[Given data]

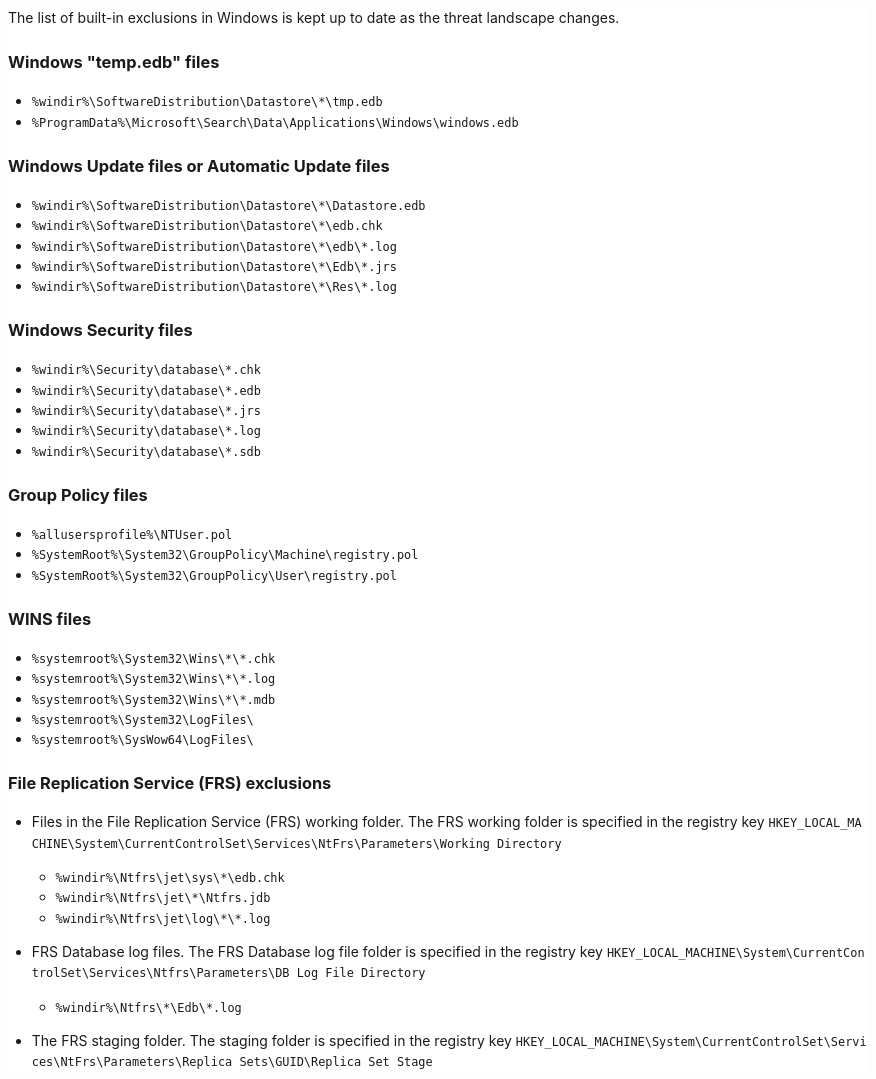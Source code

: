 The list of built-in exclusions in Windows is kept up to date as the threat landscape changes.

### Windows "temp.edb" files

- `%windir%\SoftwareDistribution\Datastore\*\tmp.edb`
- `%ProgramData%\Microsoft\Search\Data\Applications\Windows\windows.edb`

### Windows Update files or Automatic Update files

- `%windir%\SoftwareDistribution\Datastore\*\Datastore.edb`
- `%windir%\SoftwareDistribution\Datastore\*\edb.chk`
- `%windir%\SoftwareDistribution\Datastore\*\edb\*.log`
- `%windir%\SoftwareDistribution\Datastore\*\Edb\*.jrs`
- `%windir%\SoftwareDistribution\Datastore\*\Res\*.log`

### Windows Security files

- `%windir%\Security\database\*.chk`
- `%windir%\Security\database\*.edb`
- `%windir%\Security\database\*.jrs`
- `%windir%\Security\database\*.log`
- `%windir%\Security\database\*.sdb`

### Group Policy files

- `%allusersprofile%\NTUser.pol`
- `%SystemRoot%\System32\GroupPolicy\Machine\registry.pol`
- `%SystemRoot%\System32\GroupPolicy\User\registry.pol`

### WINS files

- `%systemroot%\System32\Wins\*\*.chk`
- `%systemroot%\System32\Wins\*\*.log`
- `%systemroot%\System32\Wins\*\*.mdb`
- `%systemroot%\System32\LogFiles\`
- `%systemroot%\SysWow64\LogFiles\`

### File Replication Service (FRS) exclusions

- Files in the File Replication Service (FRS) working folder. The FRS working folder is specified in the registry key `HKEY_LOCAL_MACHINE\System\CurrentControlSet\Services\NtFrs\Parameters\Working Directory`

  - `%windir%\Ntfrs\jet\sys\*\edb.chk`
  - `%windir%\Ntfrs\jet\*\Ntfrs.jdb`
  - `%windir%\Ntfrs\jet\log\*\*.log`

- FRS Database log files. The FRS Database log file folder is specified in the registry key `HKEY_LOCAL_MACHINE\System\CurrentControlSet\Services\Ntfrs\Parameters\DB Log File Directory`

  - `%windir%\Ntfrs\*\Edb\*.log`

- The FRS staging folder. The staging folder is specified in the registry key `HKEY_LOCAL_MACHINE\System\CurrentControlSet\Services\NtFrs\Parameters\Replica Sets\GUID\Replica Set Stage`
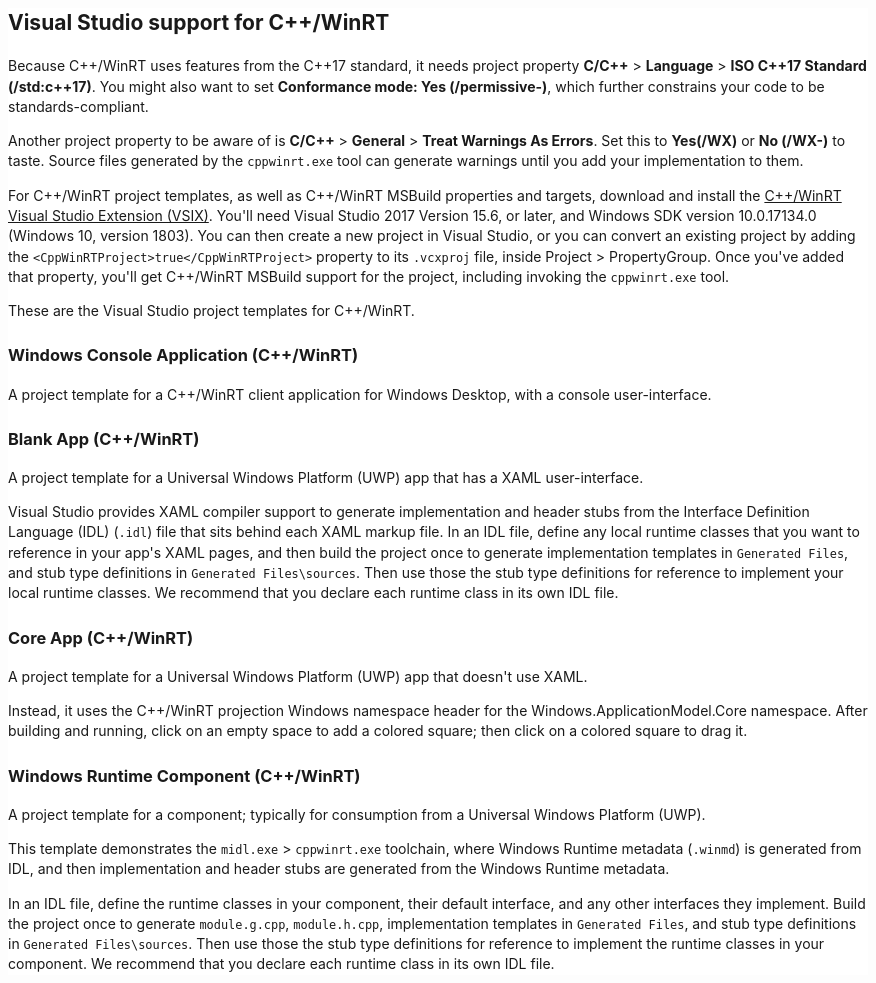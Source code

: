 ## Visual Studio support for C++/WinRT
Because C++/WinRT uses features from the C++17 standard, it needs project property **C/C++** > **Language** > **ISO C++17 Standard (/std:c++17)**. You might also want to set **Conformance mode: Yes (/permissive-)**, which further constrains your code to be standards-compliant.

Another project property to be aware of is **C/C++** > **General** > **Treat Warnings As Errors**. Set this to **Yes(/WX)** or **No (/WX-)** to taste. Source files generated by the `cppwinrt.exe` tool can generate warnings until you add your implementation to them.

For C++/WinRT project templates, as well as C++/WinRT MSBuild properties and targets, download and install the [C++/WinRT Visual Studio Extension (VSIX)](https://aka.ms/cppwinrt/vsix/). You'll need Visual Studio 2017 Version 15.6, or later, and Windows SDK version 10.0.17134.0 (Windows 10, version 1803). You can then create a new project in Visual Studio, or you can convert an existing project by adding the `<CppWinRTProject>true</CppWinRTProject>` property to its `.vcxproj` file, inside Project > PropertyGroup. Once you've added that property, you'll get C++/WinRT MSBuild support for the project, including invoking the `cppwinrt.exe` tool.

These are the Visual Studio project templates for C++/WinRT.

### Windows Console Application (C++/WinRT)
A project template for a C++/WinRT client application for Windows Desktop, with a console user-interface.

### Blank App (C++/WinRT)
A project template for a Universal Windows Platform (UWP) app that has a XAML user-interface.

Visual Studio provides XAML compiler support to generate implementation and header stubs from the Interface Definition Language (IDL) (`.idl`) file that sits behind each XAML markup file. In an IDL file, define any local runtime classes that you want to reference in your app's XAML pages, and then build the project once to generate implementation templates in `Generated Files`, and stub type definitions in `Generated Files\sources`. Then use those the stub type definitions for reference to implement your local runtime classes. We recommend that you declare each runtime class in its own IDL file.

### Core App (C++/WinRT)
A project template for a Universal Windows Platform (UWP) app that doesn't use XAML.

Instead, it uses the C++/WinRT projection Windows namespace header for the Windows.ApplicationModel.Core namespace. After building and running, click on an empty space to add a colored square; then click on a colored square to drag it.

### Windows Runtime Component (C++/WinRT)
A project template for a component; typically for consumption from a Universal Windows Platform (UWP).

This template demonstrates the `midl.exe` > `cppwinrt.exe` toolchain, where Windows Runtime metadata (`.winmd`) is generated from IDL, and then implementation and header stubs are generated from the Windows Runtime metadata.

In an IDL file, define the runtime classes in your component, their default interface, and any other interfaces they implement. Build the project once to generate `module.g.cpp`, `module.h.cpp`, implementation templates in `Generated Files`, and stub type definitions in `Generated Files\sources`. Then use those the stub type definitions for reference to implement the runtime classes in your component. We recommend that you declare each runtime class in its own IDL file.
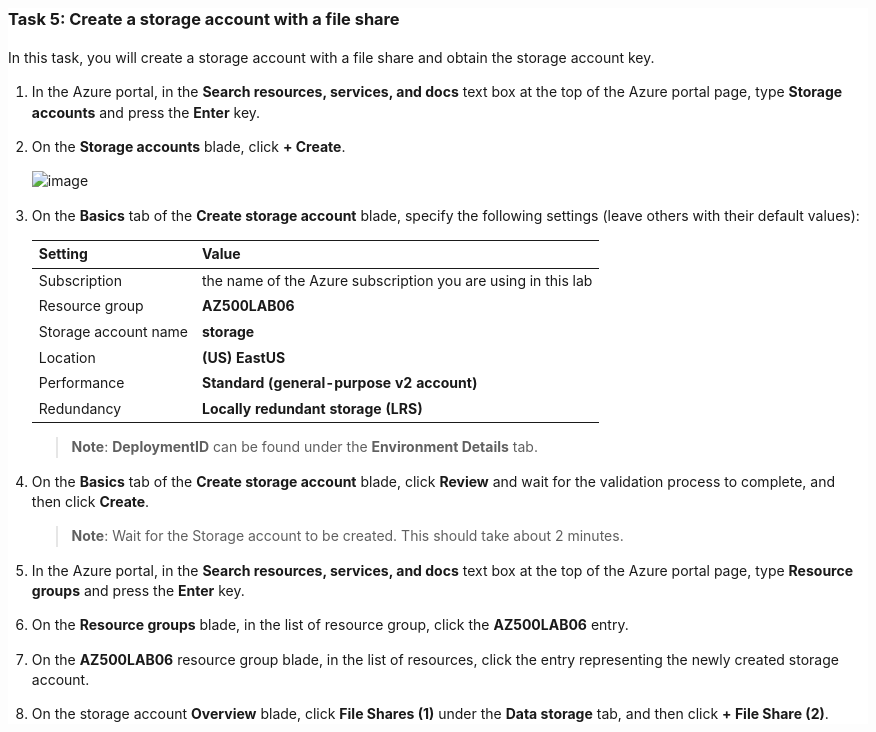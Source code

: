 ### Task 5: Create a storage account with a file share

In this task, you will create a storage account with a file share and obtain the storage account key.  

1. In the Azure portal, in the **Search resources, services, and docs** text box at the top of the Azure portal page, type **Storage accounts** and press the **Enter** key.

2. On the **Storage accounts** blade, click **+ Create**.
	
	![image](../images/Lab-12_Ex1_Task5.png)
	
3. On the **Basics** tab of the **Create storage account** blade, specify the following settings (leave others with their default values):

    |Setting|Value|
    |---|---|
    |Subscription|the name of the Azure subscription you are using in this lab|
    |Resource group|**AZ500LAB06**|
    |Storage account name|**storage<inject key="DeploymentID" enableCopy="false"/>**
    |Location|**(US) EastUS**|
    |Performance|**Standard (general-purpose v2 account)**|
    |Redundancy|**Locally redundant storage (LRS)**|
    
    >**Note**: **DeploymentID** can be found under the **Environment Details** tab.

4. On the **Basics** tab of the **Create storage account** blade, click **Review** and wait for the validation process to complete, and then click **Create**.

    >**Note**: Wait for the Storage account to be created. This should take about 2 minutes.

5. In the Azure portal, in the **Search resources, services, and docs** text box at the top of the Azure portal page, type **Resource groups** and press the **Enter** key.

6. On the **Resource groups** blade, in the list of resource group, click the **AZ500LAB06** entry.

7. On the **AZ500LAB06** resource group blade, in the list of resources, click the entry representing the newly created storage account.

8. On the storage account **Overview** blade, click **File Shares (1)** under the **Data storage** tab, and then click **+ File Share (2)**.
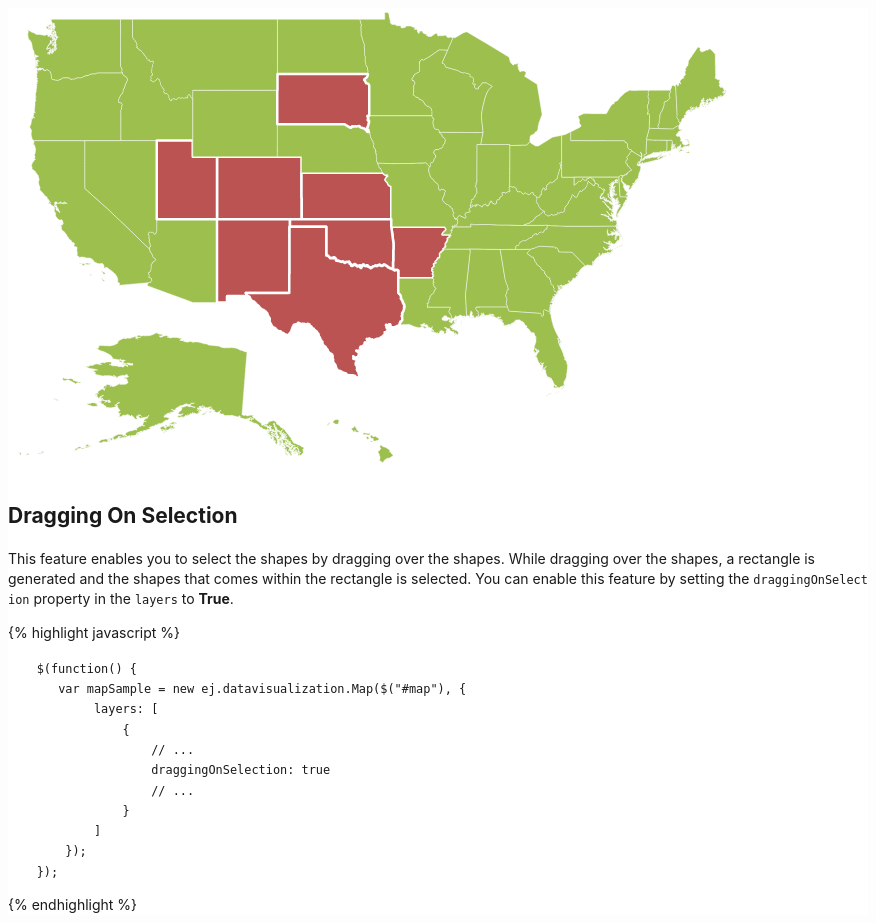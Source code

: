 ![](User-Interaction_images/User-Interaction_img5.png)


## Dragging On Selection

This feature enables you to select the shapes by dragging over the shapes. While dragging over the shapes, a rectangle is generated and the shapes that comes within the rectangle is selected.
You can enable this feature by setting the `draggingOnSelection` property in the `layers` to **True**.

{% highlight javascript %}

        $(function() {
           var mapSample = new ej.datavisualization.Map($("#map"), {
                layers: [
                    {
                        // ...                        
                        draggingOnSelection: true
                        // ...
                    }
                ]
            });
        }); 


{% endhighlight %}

[/Given data]

Take every line from the data that contains the word "cppwinrt".

● **Response to this task**
Another project property to be aware of is **C/C++** > **General** > **Treat Warnings As Errors**. Set this to **Yes(/WX)** or **No (/WX-)** to taste. Source files generated by the `cppwinrt.exe` tool can generate warnings until you add your implementation to them.
For C++/WinRT project templates, as well as C++/WinRT MSBuild properties and targets, download and install the [C++/WinRT Visual Studio Extension (VSIX)](https://aka.ms/cppwinrt/vsix/). You'll need Visual Studio 2017 Version 15.6, or later, and Windows SDK version 10.0.17134.0 (Windows 10, version 1803). You can then create a new project in Visual Studio, or you can convert an existing project by adding the `<CppWinRTProject>true</CppWinRTProject>` property to its `.vcxproj` file, inside Project > PropertyGroup. Once you've added that property, you'll get C++/WinRT MSBuild support for the project, including invoking the `cppwinrt.exe` tool.
This template demonstrates the `midl.exe` > `cppwinrt.exe` toolchain, where Windows Runtime metadata (`.winmd`) is generated from IDL, and then implementation and header stubs are generated from the Windows Runtime metadata.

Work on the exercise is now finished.